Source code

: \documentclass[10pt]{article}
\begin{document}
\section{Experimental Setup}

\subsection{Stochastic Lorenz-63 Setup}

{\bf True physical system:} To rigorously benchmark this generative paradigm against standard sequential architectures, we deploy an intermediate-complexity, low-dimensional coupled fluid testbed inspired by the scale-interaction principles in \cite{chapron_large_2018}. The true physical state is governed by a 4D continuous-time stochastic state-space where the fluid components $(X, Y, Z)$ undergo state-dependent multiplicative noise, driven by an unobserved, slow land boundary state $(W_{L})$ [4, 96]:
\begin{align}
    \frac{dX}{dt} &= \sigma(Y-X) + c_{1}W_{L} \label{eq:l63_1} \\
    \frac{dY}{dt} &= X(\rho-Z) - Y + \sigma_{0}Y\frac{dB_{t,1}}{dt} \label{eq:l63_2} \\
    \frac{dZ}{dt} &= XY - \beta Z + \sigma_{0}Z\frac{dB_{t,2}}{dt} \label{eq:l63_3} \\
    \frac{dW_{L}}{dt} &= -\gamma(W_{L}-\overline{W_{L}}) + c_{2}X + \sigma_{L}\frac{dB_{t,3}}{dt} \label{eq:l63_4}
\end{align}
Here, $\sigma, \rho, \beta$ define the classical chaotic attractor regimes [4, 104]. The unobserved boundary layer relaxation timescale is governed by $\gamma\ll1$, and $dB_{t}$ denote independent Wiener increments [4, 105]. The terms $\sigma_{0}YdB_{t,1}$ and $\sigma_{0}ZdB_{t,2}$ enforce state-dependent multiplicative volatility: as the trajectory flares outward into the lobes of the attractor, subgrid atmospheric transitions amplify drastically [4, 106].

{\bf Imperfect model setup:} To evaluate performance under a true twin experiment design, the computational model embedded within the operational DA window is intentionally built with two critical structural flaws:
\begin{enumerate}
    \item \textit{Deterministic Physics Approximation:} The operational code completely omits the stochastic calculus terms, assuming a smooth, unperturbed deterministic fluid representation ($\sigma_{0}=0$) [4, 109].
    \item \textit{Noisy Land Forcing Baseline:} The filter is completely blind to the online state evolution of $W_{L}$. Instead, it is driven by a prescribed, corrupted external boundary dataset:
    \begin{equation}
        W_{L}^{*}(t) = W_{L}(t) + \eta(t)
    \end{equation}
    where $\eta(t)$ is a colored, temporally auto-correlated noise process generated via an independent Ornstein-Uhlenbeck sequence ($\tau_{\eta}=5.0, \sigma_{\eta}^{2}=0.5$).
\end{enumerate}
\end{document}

*-*-*

THE PROBLEM: Write out the whole listing again, exactly as it stands.

SOLVED PROBLEM:
Source code

: \documentclass[10pt]{article}
\begin{document}
\section{Experimental Setup}

\subsection{Stochastic Lorenz-63 Setup}

{\bf True physical system:} To rigorously benchmark this generative paradigm against standard sequential architectures, we deploy an intermediate-complexity, low-dimensional coupled fluid testbed inspired by the scale-interaction principles in \cite{chapron_large_2018}. The true physical state is governed by a 4D continuous-time stochastic state-space where the fluid components $(X, Y, Z)$ undergo state-dependent multiplicative noise, driven by an unobserved, slow land boundary state $(W_{L})$ [4, 96]:
\begin{align}
    \frac{dX}{dt} &= \sigma(Y-X) + c_{1}W_{L} \label{eq:l63_1} \\
    \frac{dY}{dt} &= X(\rho-Z) - Y + \sigma_{0}Y\frac{dB_{t,1}}{dt} \label{eq:l63_2} \\
    \frac{dZ}{dt} &= XY - \beta Z + \sigma_{0}Z\frac{dB_{t,2}}{dt} \label{eq:l63_3} \\
    \frac{dW_{L}}{dt} &= -\gamma(W_{L}-\overline{W_{L}}) + c_{2}X + \sigma_{L}\frac{dB_{t,3}}{dt} \label{eq:l63_4}
\end{align}
Here, $\sigma, \rho, \beta$ define the classical chaotic attractor regimes [4, 104]. The unobserved boundary layer relaxation timescale is governed by $\gamma\ll1$, and $dB_{t}$ denote independent Wiener increments [4, 105]. The terms $\sigma_{0}YdB_{t,1}$ and $\sigma_{0}ZdB_{t,2}$ enforce state-dependent multiplicative volatility: as the trajectory flares outward into the lobes of the attractor, subgrid atmospheric transitions amplify drastically [4, 106].

{\bf Imperfect model setup:} To evaluate performance under a true twin experiment design, the computational model embedded within the operational DA window is intentionally built with two critical structural flaws:
\begin{enumerate}
    \item \textit{Deterministic Physics Approximation:} The operational code completely omits the stochastic calculus terms, assuming a smooth, unperturbed deterministic fluid representation ($\sigma_{0}=0$) [4, 109].
    \item \textit{Noisy Land Forcing Baseline:} The filter is completely blind to the online state evolution of $W_{L}$. Instead, it is driven by a prescribed, corrupted external boundary dataset:
    \begin{equation}
        W_{L}^{*}(t) = W_{L}(t) + \eta(t)
    \end{equation}
    where $\eta(t)$ is a colored, temporally auto-correlated noise process generated via an independent Ornstein-Uhlenbeck sequence ($\tau_{\eta}=5.0, \sigma_{\eta}^{2}=0.5$).
\end{enumerate}
\end{document}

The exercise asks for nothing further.